First DHCP, works well - for some hours, until the network or whoever decides to not renew the lease (probably?) and all machines are no more reachable, at the same time.

Second Static IPs(192.168.10.81 - 83), works well -for some hours! than, synchronously and again, the network (or whoever) decides to drop all 3 servers. Its not the WAN that failed or any device.., just the 3 new servers. Synchronously. When i return, they will be running fine - just without ethernet. After a reboot, everything will be fine again, they'll get their static IP back as if nothing ever happened. then i leave, and after like 12, or maybe sometimes 20 hours - they lose their connection again.

I have no idea what is going on - or what could even go on.
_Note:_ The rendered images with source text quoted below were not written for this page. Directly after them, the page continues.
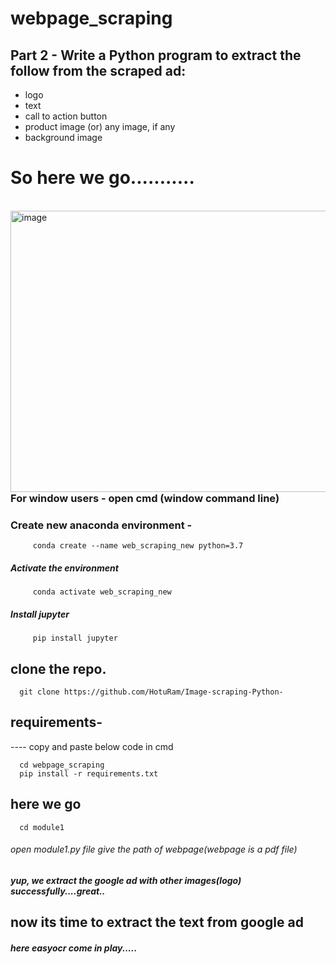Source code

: # webpage_scraping

## Part 2 - Write a Python program to extract the follow from the scraped ad:
- logo
- text
- call to action button
- product image (or) any image, if any
- background image

# So here we go...........
<br />
  <img align="left" alt="image" src="https://github.com/HotuRam/Image-scraping-Python-/blob/main/screenshots/polorbear.gif?raw=true" width="800" height="450" />
<br />
<br />
<br />
<br />
<br />    
<br />    
<br />
<br />    
<br /> 
<br />
<br />
<br />
<br />
<br />
<br />
<br />
<br />
<br />



### For window users - open cmd (window command line) 
### Create new anaconda environment - 

         conda create --name web_scraping_new python=3.7
         
 ##### Activate the environment
    
         conda activate web_scraping_new
         
 ##### Install jupyter
         
         pip install jupyter   
         
 

 ## clone the repo.
 
      git clone https://github.com/HotuRam/Image-scraping-Python-
      
 ## requirements-
  ---- copy and paste below code in cmd
  
      cd webpage_scraping
      pip install -r requirements.txt
      
 ## here we go
      
      cd module1
     
###### open module1.py file give the path of webpage(webpage is a pdf file)
 ##### yup, we extract the google ad with other images(logo) successfully....great..
 
 ## now its time to extract the text from google ad 
 ##### here easyocr come in play.....
 
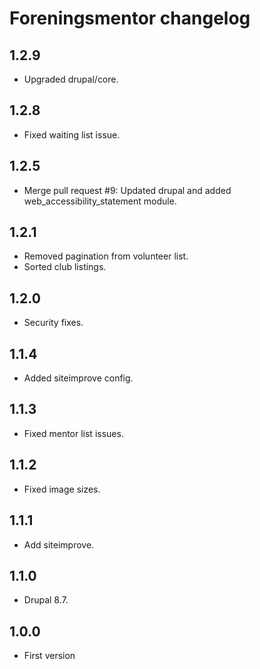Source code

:# Foreningsmentor changelog

## 1.2.9

* Upgraded drupal/core.

## 1.2.8

* Fixed waiting list issue.

## 1.2.5

* Merge pull request #9: Updated drupal and added web_accessibility_statement module.

## 1.2.1

* Removed pagination from volunteer list.
* Sorted club listings.

## 1.2.0

* Security fixes.

## 1.1.4

* Added siteimprove config.

## 1.1.3

* Fixed mentor list issues.

## 1.1.2

* Fixed image sizes.

## 1.1.1

* Add siteimprove.

## 1.1.0

* Drupal 8.7.

## 1.0.0

* First version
I ran these servers before in a different network, without any network issues at all.

I'm beginning to consult esotericists about this, if i don't solve this soon. bugs me very.

Lingering questions:

  • why does the network drop the machines after some X hours, if they optaind an IP via DHCP - should'nt the lease just get renewed?!
  • Why can static IPs suddenly disappear from the network? synchronously?
  • What are the common pitfalls here? - i have no more ideas where even in theory something could go wrong in such a 'simple' environment.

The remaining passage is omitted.